Abandonado, pero no solo: cómo mi abuela me ha sustituido a los padres durante 26 años.
Los padres están, pero no están
No sería justo decir que no tengo familia. Mi padre y mi madre están vivos, tienen su propia vida, lejos de mí. Quizás son felices, construyen sus carreras, viajan, tal vez incluso se aman. Quizás se engañan, o tal vez solo se soportan por costumbre. No lo sé.
Solo sé una cosa: desde que tengo memoria, solo mi abuela ha estado a mi lado.
Todos la llaman María Sánchez, pero para mí es simplemente la abuela Mari.
Me recogió cuando tenía solo seis meses. Mi madre dejó de darme el pecho, y desde entonces solo mi abuela se ocupó de mí. Ahora tengo 26 años, y ella sigue a mi lado.
Decir que la quiero es quedarse corto. Ella no es solo mi familia, es mi amiga, mi consejera, mi única persona verdadera. Puedo quedarme con ella en la cocina hasta altas horas, en silencio, charlar de todo y de nada, o simplemente servirnos un chupito de anís cuando el alma duele.
La abuela es lo único por lo que agradezco al destino.
Me enseñó todo
La abuela Mari nunca me mimó, pero tampoco fue estricta. Sabía que debía aprender a vivir por mí mismo.
Me enseñó a coser botones, remendar calcetines, arreglar pantalones. Sé hacer sopas, hornear tortas, freír patatas y hasta cocinar comidas en la cocina de gas cuando cortan la luz.
Me enseñó a no quejarme. Si hace frío, entonces es hora de ponerse algo más abrigado. Si no hay dinero, hay que buscar una solución. Si alguien se va de tu vida, es que no era para ti.
Pero sobre todo me enseñó a amar los libros.
En cada celebración, ya fuese mi cumpleaños, Año Nuevo o simplemente un buen día, me regalaba un libro. Con el tiempo, llené una estantería entera, y aunque hoy en día todos leen libros electrónicos, yo sigo amando el olor del papel. Es el olor del mundo real, vivo.
La abuela me enseñó cómo debe oler un hogar.
Un verdadero hogar huele a pan recién horneado, a leche, a canela.
Un verdadero hogar es donde te esperan.
Mis amigos volvían del colegio a pisos vacíos, comían comida fría de la nevera y hacían los deberes en soledad. Yo, en cambio, llegaba a una casa donde siempre hacía calor, donde siempre había un guiso caliente, y mi abuela estaba en la ventana esperándome.
Estoy agradecido por eso.
Mi sueño
Siempre he soñado con una cosa: abrir mi propia pequeña librería.

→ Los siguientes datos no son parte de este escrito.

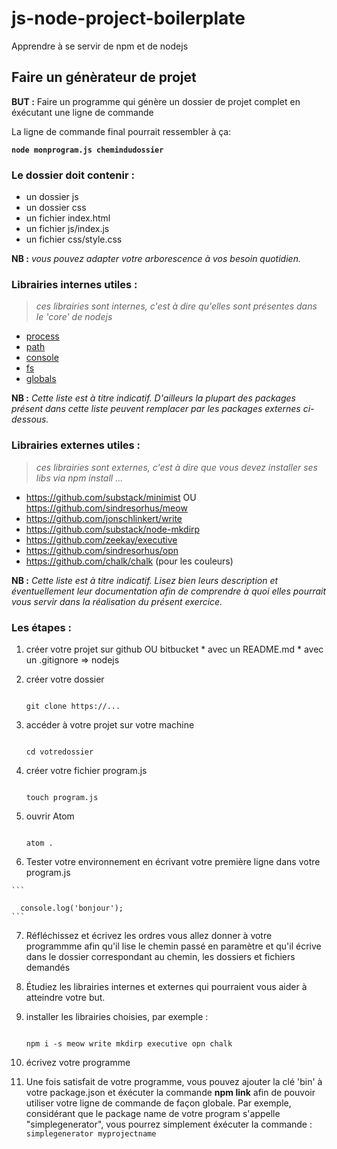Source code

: # js-node-project-boilerplate
Apprendre à se servir de npm et de nodejs

## Faire un génèrateur de projet

**BUT :** Faire un programme qui génère un dossier de projet complet en éxécutant une ligne de commande

La ligne de commande final pourrait ressembler à ça:

**```node monprogram.js chemindudossier```**

### Le dossier doit contenir :
* un dossier js
* un dossier css
* un fichier index.html
* un fichier js/index.js
* un fichier css/style.css

**NB :** *vous pouvez adapter votre arborescence à vos besoin quotidien.*

### Librairies internes utiles :

> *ces librairies sont internes, c'est à dire qu'elles sont présentes dans le 'core' de nodejs*

* [process](https://nodejs.org/api/process.html)
* [path](https://nodejs.org/api/path.html)
* [console](https://nodejs.org/api/console.html)
* [fs](https://nodejs.org/api/fs.html)
* [globals](https://nodejs.org/api/globals.html)

**NB :** *Cette liste est à titre indicatif. D'ailleurs la plupart des packages présent dans cette liste peuvent remplacer par les packages externes ci-dessous.*

### Librairies externes utiles :

> *ces librairies sont externes, c'est à dire que vous devez installer ses libs via npm install ...*

* https://github.com/substack/minimist OU https://github.com/sindresorhus/meow
* https://github.com/jonschlinkert/write
* https://github.com/substack/node-mkdirp
* https://github.com/zeekay/executive
* https://github.com/sindresorhus/opn
* https://github.com/chalk/chalk (pour les couleurs)

**NB :** *Cette liste est à titre indicatif. Lisez bien leurs description et éventuellement leur documentation afin de comprendre à quoi elles pourrait vous servir dans la réalisation du présent exercice.*

### Les étapes : 

  1. créer votre projet sur github OU bitbucket
    * avec un README.md
    * avec un .gitignore => nodejs

  2. créer votre dossier

      ```

      git clone https://...

      ```

  3. accéder à votre projet sur votre machine

      ```

      cd votredossier

      ```

  4. créer votre fichier program.js

      ```

      touch program.js

      ```

  5. ouvrir Atom

      ```

      atom .

      ```

  6. Tester votre environnement en écrivant votre première ligne dans votre program.js

    ```

      console.log('bonjour');
    ```

  7. Réfléchissez et écrivez les ordres vous allez donner à votre programmme afin qu'il lise le chemin passé en paramètre et qu'il écrive dans le dossier correspondant au chemin, les dossiers et fichiers demandés
  
  8. Étudiez les librairies internes et externes qui pourraient vous aider à atteindre votre but.

  9. installer les librairies choisies, par exemple :

      ```
      
      npm i -s meow write mkdirp executive opn chalk

      ```

  10. écrivez votre programme
  
  11. Une fois satisfait de votre programme, vous pouvez ajouter la clé 'bin' à votre package.json et éxécuter la commande **npm link** afin de pouvoir utiliser votre ligne de commande de façon globale. Par exemple, considérant que le package name de votre program s'appelle "simplegenerator", vous pourrez simplement éxécuter la commande :
  
 ```simplegenerator myprojectname```
 
 
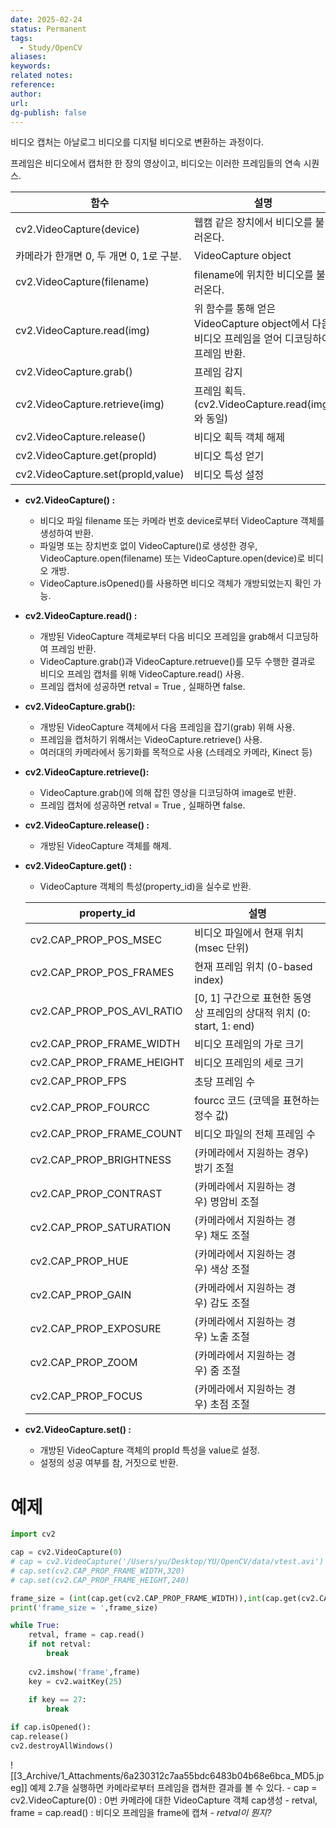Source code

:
 ```yaml
---
date: 2025-02-24
status: Permanent
tags:
  - Study/OpenCV
aliases: 
keywords: 
related notes: 
reference: 
author: 
url: 
dg-publish: false
---
```

비디오 캡처는 아날로그 비디오를 디지털 비디오로 변환하는 과정이다.

프레임은 비디오에서 캡처한 한 장의 영상이고, 비디오는 이러한 프레임들의 연속 시퀀스.

|**함수**|**설명**|**출력**|
|---|---|---|
|cv2.VideoCapture(device)|웹캠 같은 장치에서 비디오를 불러온다.||
|카메라가 한개면 0, 두 개면 0, 1로 구분.|VideoCapture object||
|cv2.VideoCapture(filename)|filename에 위치한 비디오를 불러온다.|VideoCapture object|
|cv2.VideoCapture.read(img)|위 함수를 통해 얻은 VideoCapture object에서 다음 비디오 프레임을 얻어 디코딩하여 프레임 반환.|retval, img|
|cv2.VideoCapture.grab()|프레임 감지|img|
|cv2.VideoCapture.retrieve(img)|프레임 획득. (cv2.VideoCapture.read(img)와 동일)|retval|
|cv2.VideoCapture.release()|비디오 획득 객체 해제|X|
|cv2.VideoCapture.get(propld)|비디오 특성 얻기|retval|
|cv2.VideoCapture.set(propld,value)|비디오 특성 설정|retval|

- **cv2.VideoCapture() :**
    
    - 비디오 파일 filename 또는 카메라 번호 device로부터 VideoCapture 객체를 생성하여 반환.
    - 파일명 또는 장치번호 없이 VideoCapture()로 생성한 경우, VideoCapture.open(filename) 또는 VideoCapture.open(device)로 비디오 개방.
    - VideoCapture.isOpened()를 사용하면 비디오 객체가 개방되었는지 확인 가능.
- **cv2.VideoCapture.read() :**
    
    - 개방된 VideoCapture 객체로부터 다음 비디오 프레임을 grab해서 디코딩하여 프레임 반환.
    - VideoCapture.grab()과 VideoCapture.retrueve()를 모두 수행한 결과로 비디오 프레임 캡처를 위해 VideoCapture.read() 사용.
    - 프레임 캡처에 성공하면 retval = True , 실패하면 false.
- **cv2.VideoCapture.grab():**
    
    - 개방된 VideoCapture 객체에서 다음 프레임을 잡기(grab) 위해 사용.
    - 프레임을 캡처하기 위해서는 VideoCapture.retrieve() 사용.
    - 여러대의 카메라에서 동기화를 목적으로 사용 (스테레오 카메라, Kinect 등)
- **cv2.VideoCapture.retrieve():**
    
    - VideoCapture.grab()에 의해 잡힌 영상을 디코딩하여 image로 반환.
    - 프레임 캡처에 성공하면 retval = True , 실패하면 false.
- **cv2.VideoCapture.release() :**
    
    - 개방된 VideoCapture 객체를 해제.
- **cv2.VideoCapture.get() :**
    
    - VideoCapture 객체의 특성(property_id)을 실수로 반환.
    
    |**property_id**|**설명**|
    |---|---|
    |cv2.CAP_PROP_POS_MSEC|비디오 파일에서 현재 위치 (msec 단위)|
    |cv2.CAP_PROP_POS_FRAMES|현재 프레임 위치 (0-based index)|
    |cv2.CAP_PROP_POS_AVI_RATIO|[0, 1] 구간으로 표현한 동영상 프레임의 상대적 위치 (0: start, 1: end)|
    |cv2.CAP_PROP_FRAME_WIDTH|비디오 프레임의 가로 크기|
    |cv2.CAP_PROP_FRAME_HEIGHT|비디오 프레임의 세로 크기|
    |cv2.CAP_PROP_FPS|초당 프레임 수|
    |cv2.CAP_PROP_FOURCC|fourcc 코드 (코덱을 표현하는 정수 값)|
    |cv2.CAP_PROP_FRAME_COUNT|비디오 파일의 전체 프레임 수|
    |cv2.CAP_PROP_BRIGHTNESS|(카메라에서 지원하는 경우) 밝기 조절|
    |cv2.CAP_PROP_CONTRAST|(카메라에서 지원하는 경우) 명암비 조절|
    |cv2.CAP_PROP_SATURATION|(카메라에서 지원하는 경우) 채도 조절|
    |cv2.CAP_PROP_HUE|(카메라에서 지원하는 경우) 색상 조절|
    |cv2.CAP_PROP_GAIN|(카메라에서 지원하는 경우) 감도 조절|
    |cv2.CAP_PROP_EXPOSURE|(카메라에서 지원하는 경우) 노출 조절|
    |cv2.CAP_PROP_ZOOM|(카메라에서 지원하는 경우) 줌 조절|
    |cv2.CAP_PROP_FOCUS|(카메라에서 지원하는 경우) 초점 조절|
    
- **cv2.VideoCapture.set() :**
    
    - 개방된 VideoCapture 객체의 propId 특성을 value로 설정.
    - 설정의 성공 여부를 참, 거짓으로 반환.

# 예제
```python
import cv2

cap = cv2.VideoCapture(0)
# cap = cv2.VideoCapture('/Users/yu/Desktop/YU/OpenCV/data/vtest.avi')
# cap.set(cv2.CAP_PROP_FRAME_WIDTH,320)
# cap.set(cv2.CAP_PROP_FRAME_HEIGHT,240)

frame_size = (int(cap.get(cv2.CAP_PROP_FRAME_WIDTH)),int(cap.get(cv2.CAP_PROP_FRAME_HEIGHT)))
print('frame_size = ',frame_size)

while True:
	retval, frame = cap.read()
	if not retval:
		break
	
	cv2.imshow('frame',frame)
	key = cv2.waitKey(25)
	
	if key == 27:
		break

if cap.isOpened():
cap.release()
cv2.destroyAllWindows()
```
![[3_Archive/1_Attachments/6a230312c7aa55bdc6483b04b68e6bca_MD5.jpeg]]
예제 2.7을 실행하면 카메라로부터 프레임을 캡쳐한 결과를 볼 수 있다.
	- cap = cv2.VideoCapture(0) : 0번 카메라에 대한 VideoCapture 객체 cap생성
	- retval, frame = cap.read() : 비디오 프레임을 frame에 캡쳐
	- *retval이 뭔지?*

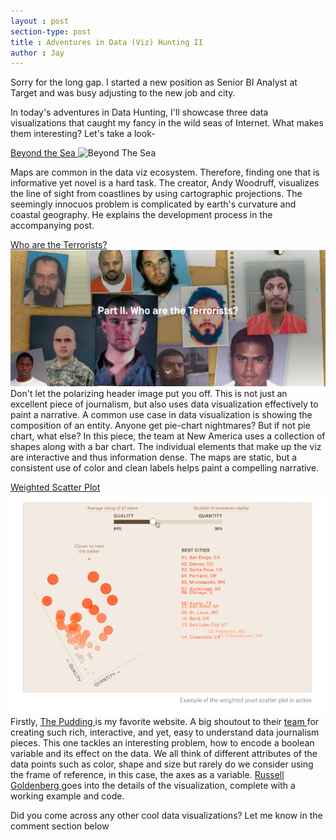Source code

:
 ```yaml
---
layout : post
section-type: post
title : Adventures in Data (Viz) Hunting II
author : Jay
---
```



Sorry for the long gap. I started a new position as Senior BI Analyst at Target and was busy adjusting to the new job and city.

In today's adventures in Data Hunting, I'll showcase three data visualizations that caught my fancy in the wild seas of Internet. What makes them interesting? Let's take a look-

<a href="http://andywoodruff.com/blog/beyond-the-sea/"> Beyond the Sea </a> ![Beyond The Sea](http://andywoodruff.com/blog/wp-content/uploads/2016/03/sea-1700.jpg)

Maps are common in the data viz ecosystem. Therefore, finding one that is informative yet novel is a hard task. The creator, Andy Woodruff, visualizes the line of sight from coastlines by using cartographic projections. The seemingly innocuos problem is complicated by earth's curvature and coastal geography. He explains the development process in the accompanying post.


<a href="https://www.newamerica.org/in-depth/terrorism-in-america/"> Who are the Terrorists? </a> ![Who are the Terrorists?](/img/whoareterrorists.png)
Don't let the polarizing header image put you off. This is not just an excellent piece of journalism, but also uses data visualization effectively to paint a narrative. A common use case in data visualization is showing the composition of an entity. Anyone get pie-chart nightmares? But if not pie chart, what else?
In this piece, the team at New America uses a collection of shapes along with a bar chart. The individual elements that make up the viz are interactive and thus information dense. The maps are static, but a consistent use of color and clean labels helps paint a compelling narrative.


<a href ="https://pudding.cool/process/weighted-pivot-scatter-plot/"> Weighted Scatter Plot </a> ![Weighted Scatter Plot](/img/weightedscatterplot.png)
Firstly, <a href="pudding.cool"> The Pudding </a> is my favorite website. A big shoutout to their <a href="https://pudding.cool/about/#team"> team </a> for creating such rich, interactive, and yet, easy to understand data journalism pieces. This one tackles an interesting problem, how to encode a boolean variable and its effect on the data. We all think of different attributes of the data points such as color, shape and size but rarely do we consider using the frame of reference, in this case, the axes as a variable. <a href="https://twitter.com/codenberg"> Russell Goldenberg </a> goes into the details of the visualization, complete with a working example and code.


Did you come across any other cool data visualizations? Let me know in the comment section below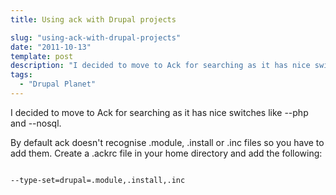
 ```yaml
---
title: Using ack with Drupal projects

slug: "using-ack-with-drupal-projects"
date: "2011-10-13"
template: post
description: "I decided to move to Ack for searching as it has nice switches like --php and --nosql."
tags:
  - "Drupal Planet"
---
```

I decided to move to Ack for searching as it has nice switches like --php and --nosql.

By default ack doesn't recognise .module, .install or .inc files so you have to add them. Create a .ackrc file in your home directory and add the following:

<code>
--type-set=drupal=.module,.install,.inc</code>
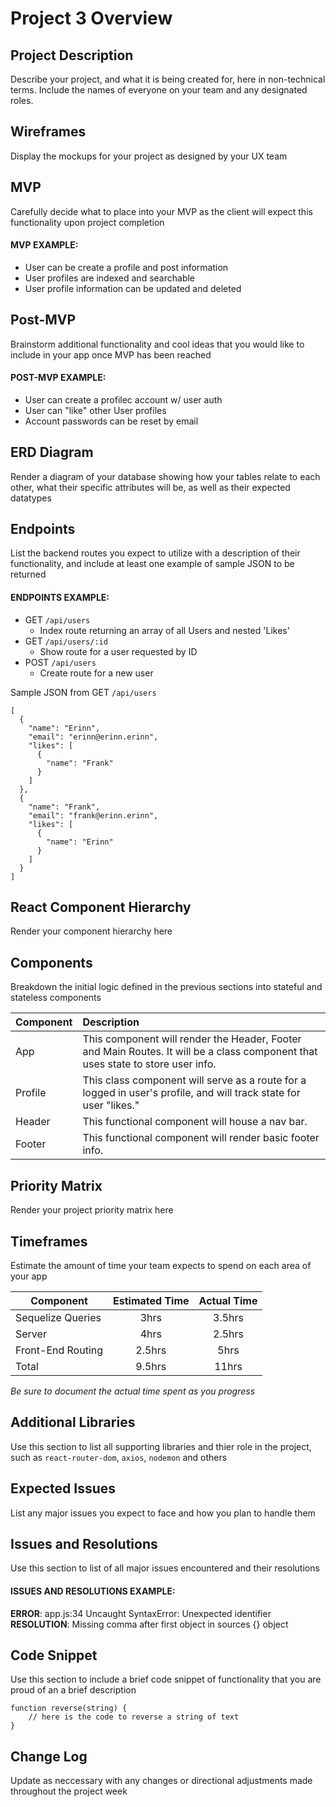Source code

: # Project 3 Overview

## Project Description

Describe your project, and what it is being created for, here in non-technical terms. Include the names of everyone on your team and any designated roles.

## Wireframes

Display the mockups for your project as designed by your UX team

## MVP

Carefully decide what to place into your MVP as the client will expect this functionality upon project completion 

#### MVP EXAMPLE:
- User can be create a profile and post information
- User profiles are indexed and searchable
- User profile information can be updated and deleted

## Post-MVP

Brainstorm additional functionality and cool ideas that you would like to include in your app once MVP has been reached

#### POST-MVP EXAMPLE:

- User can create a profilec account w/ user auth
- User can "like" other User profiles
- Account passwords can be reset by email

## ERD Diagram

Render a diagram of your database showing how your tables relate to each other, what their specific attributes will be, as well as their expected datatypes

## Endpoints

List the backend routes you expect to utilize with a description of their functionality, and include at least one example of sample JSON to be returned

#### ENDPOINTS EXAMPLE:

- GET `/api/users`
	- Index route returning an array of all Users and nested 'Likes'
- GET `/api/users/:id`
	- Show route for a user requested by ID
- POST `/api/users`
	- Create route for a new user

Sample JSON from GET `/api/users`

  ```
  [
    {
      "name": "Erinn",
      "email": "erinn@erinn.erinn",
      "likes": [
        {
          "name": "Frank"
        }
      ]
    },
    {
      "name": "Frank",
      "email": "frank@erinn.erinn",
      "likes": [
        {
          "name": "Erinn"
        }
      ]
    }
  ]
  ```

## React Component Hierarchy

Render your component hierarchy here

## Components

Breakdown the initial logic defined in the previous sections into stateful and stateless components

| Component | Description | 
| --- | :--- |
| App | This component will render the Header, Footer and Main Routes. It will be a class component that uses state to store user info. |
| Profile | This class component will serve as a route for a logged in user's profile, and will track state for user "likes."  |
| Header | This functional component will house a nav bar.  | 
| Footer | This functional component will render basic footer info. |

## Priority Matrix

Render your project priority matrix here

## Timeframes

Estimate the amount of time your team expects to spend on each area of your app

| Component | Estimated Time | Actual Time |
| --- | :---: | :---: |
| Sequelize Queries | 3hrs | 3.5hrs |
| Server | 4hrs | 2.5hrs |
| Front-End Routing | 2.5hrs | 5hrs |
| Total | 9.5hrs | 11hrs |

_Be sure to document the actual time spent as you progress_

## Additional Libraries
 Use this section to list all supporting libraries and thier role in the project, such as `react-router-dom`, `axios`, `nodemon` and others

## Expected Issues
List any major issues you expect to face and how you plan to handle them

## Issues and Resolutions
 Use this section to list of all major issues encountered and their resolutions

#### ISSUES AND RESOLUTIONS EXAMPLE:
**ERROR**: app.js:34 Uncaught SyntaxError: Unexpected identifier                                
**RESOLUTION**: Missing comma after first object in sources {} object

## Code Snippet

Use this section to include a brief code snippet of functionality that you are proud of an a brief description  

```
function reverse(string) {
	// here is the code to reverse a string of text
}
```

## Change Log

Update as neccessary with any changes or directional adjustments made throughout the project week
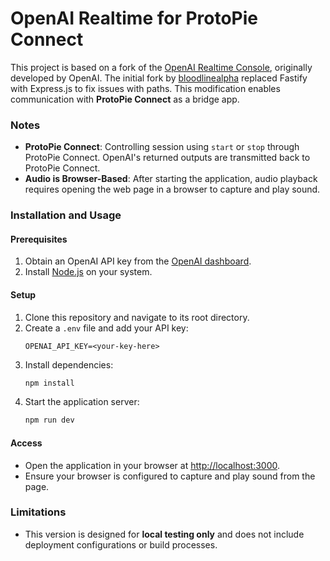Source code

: # OpenAI Realtime for ProtoPie Connect

This project is based on a fork of the [OpenAI Realtime Console](https://github.com/openai/openai-realtime-console), originally developed by OpenAI. The initial fork by [bloodlinealpha](https://github.com/bloodlinealpha/openai-realtime-console) replaced Fastify with Express.js to fix issues with paths. This modification enables communication with **ProtoPie Connect** as a bridge app.

### Notes
- **ProtoPie Connect**: Controlling session using `start` or `stop` through ProtoPie Connect. OpenAI's returned outputs are transmitted back to ProtoPie Connect.
- **Audio is Browser-Based**: After starting the application, audio playback requires opening the web page in a browser to capture and play sound.

### Installation and Usage

#### Prerequisites
1. Obtain an OpenAI API key from the [OpenAI dashboard](https://platform.openai.com/settings/api-keys).
2. Install [Node.js](https://nodejs.org/) on your system.

#### Setup
1. Clone this repository and navigate to its root directory.
2. Create a `.env` file and add your API key:
   ```plaintext
   OPENAI_API_KEY=<your-key-here>
   ```
3. Install dependencies:
   ```bash
   npm install
   ```
4. Start the application server:
   ```bash
   npm run dev
   ```

#### Access
- Open the application in your browser at [http://localhost:3000](http://localhost:3000).
- Ensure your browser is configured to capture and play sound from the page.

### Limitations
- This version is designed for **local testing only** and does not include deployment configurations or build processes.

La imagino con todo detalle: estanterías de madera, sillones acogedores, el aroma a café y pasteles recién hechos. La gente vendrá, se sentará, ojeará libros, y tomará té o chocolate caliente.
Pondré algunas mesitas, prepararé para mis visitantes los pasteles más deliciosos siguiendo las recetas de la abuela.
Sé que lo conseguiré.
Porque la abuela siempre me decía: «Lo importante es hacer todo con el corazón».
Ella está feliz de que haya terminado la universidad, encontrado un buen trabajo. Soy profesor, enseño a los niños, les doy conocimientos, pero sueño con otra cosa.
La abuela sueña con verme casado, con hijos. Quiere cuidar a sus bisnietos, como una vez me cuidó a mí.
Pero primero, mi sueño.
No le he dicho a la abuela, pero recientemente supe que mi padre vendió la tierra heredada, se llevó su parte y no me dio ni un céntimo.
Pero su hermano, mi tío, un hombre con manos de oro, ha prometido ayudarme. Quiere invertir en mi librería, ayudarme con las reformas, con el mobiliario.
La abuela siempre lo ha tratado como a un hijo. Quizás por eso accedió a ayudarme.
Quiero hacerla feliz.
Quiero que esté orgullosa de mí.
Que cuando entre a mi librería pueda decir: «Esto lo hizo mi nieto».